If a line below contains the string "based", return that line.

== ENTRIES PROVIDED ==

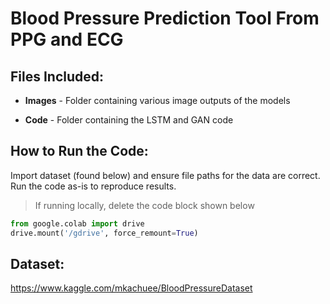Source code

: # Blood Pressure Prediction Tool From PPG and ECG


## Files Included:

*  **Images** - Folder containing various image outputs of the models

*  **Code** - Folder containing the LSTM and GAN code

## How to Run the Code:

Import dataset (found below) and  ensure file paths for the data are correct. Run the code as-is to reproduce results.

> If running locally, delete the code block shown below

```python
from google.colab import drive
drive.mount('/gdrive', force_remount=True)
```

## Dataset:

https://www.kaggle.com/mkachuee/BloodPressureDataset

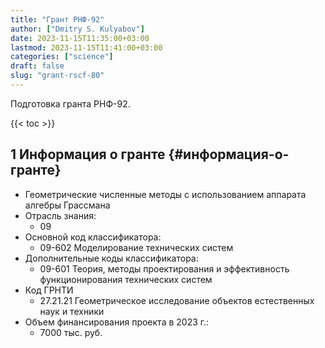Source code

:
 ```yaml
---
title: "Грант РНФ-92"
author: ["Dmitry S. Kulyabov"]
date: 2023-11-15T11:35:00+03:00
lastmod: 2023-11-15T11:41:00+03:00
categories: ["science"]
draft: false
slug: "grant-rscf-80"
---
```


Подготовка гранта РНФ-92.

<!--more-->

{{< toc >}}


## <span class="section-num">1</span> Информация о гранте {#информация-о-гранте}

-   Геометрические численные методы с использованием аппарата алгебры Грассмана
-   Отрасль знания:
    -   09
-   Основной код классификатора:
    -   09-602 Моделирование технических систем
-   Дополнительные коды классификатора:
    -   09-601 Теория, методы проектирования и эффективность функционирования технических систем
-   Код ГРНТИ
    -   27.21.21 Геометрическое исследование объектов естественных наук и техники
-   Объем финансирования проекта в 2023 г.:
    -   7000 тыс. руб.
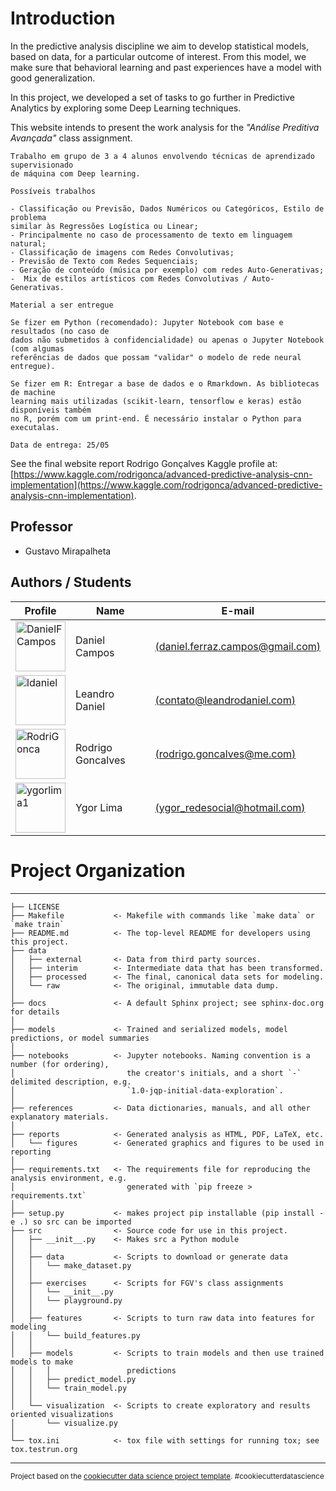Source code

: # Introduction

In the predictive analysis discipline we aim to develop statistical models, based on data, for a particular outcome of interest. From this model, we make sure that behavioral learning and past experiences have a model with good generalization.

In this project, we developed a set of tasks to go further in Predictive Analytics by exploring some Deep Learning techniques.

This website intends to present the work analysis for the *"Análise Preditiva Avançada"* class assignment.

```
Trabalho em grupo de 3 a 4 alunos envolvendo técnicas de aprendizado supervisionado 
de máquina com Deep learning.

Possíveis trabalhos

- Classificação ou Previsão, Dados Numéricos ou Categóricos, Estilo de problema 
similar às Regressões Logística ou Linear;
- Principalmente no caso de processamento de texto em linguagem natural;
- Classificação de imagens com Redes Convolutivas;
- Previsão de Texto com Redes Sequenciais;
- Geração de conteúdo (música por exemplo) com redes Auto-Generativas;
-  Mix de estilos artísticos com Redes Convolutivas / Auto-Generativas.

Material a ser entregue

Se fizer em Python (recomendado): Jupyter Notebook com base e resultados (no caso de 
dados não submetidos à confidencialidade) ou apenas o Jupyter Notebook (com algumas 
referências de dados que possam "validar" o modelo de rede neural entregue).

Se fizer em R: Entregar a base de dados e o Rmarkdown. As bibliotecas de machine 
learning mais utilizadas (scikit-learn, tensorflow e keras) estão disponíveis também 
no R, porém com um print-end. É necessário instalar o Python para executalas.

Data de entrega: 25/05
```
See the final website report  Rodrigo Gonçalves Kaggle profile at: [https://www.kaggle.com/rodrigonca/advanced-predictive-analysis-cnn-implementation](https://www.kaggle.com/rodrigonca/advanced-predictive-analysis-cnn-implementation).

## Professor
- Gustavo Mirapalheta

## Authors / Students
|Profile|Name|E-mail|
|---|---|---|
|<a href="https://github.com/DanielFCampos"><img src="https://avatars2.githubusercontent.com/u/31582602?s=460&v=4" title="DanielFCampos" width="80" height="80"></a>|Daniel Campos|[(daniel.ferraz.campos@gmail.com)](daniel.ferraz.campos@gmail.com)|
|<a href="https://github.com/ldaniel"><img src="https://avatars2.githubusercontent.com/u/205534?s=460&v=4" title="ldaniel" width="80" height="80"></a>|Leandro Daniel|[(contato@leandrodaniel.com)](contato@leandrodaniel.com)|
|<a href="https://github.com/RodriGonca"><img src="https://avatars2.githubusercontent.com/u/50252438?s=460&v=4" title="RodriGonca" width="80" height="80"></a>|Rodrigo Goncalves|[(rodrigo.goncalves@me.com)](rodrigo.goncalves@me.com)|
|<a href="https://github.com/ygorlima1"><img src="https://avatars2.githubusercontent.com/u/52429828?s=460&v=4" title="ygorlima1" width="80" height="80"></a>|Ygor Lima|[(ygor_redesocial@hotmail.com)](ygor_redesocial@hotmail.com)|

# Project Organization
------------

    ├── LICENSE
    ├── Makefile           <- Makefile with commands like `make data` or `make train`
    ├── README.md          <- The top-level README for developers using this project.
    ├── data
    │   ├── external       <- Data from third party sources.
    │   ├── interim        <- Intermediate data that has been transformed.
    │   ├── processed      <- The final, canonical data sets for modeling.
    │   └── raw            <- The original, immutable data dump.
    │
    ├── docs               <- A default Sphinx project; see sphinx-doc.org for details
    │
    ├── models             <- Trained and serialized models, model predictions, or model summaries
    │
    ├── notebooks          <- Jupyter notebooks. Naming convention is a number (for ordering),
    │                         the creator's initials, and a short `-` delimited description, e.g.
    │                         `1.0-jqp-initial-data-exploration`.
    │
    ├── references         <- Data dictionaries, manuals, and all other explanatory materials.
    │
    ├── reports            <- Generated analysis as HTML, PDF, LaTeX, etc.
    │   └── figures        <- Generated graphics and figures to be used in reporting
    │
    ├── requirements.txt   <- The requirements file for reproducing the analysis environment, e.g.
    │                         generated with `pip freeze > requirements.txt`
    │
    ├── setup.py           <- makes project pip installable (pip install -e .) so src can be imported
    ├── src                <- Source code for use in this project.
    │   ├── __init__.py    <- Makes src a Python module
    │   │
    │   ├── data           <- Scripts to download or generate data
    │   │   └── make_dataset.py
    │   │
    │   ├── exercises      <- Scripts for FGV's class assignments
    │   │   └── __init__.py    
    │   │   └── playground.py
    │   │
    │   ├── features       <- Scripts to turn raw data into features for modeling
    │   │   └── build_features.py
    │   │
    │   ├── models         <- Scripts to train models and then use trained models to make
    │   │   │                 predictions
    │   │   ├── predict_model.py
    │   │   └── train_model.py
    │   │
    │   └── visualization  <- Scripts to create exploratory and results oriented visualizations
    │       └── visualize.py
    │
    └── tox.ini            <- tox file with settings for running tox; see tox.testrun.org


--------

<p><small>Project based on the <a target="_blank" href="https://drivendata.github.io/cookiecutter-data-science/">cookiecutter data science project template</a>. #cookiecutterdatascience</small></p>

===

**RESULT BELOW:**
In the predictive analysis discipline we aim to develop statistical models, based on data, for a particular outcome of interest. From this model, we make sure that behavioral learning and past experiences have a model with good generalization.
<p><small>Project based on the <a target="_blank" href="https://drivendata.github.io/cookiecutter-data-science/">cookiecutter data science project template</a>. #cookiecutterdatascience</small></p>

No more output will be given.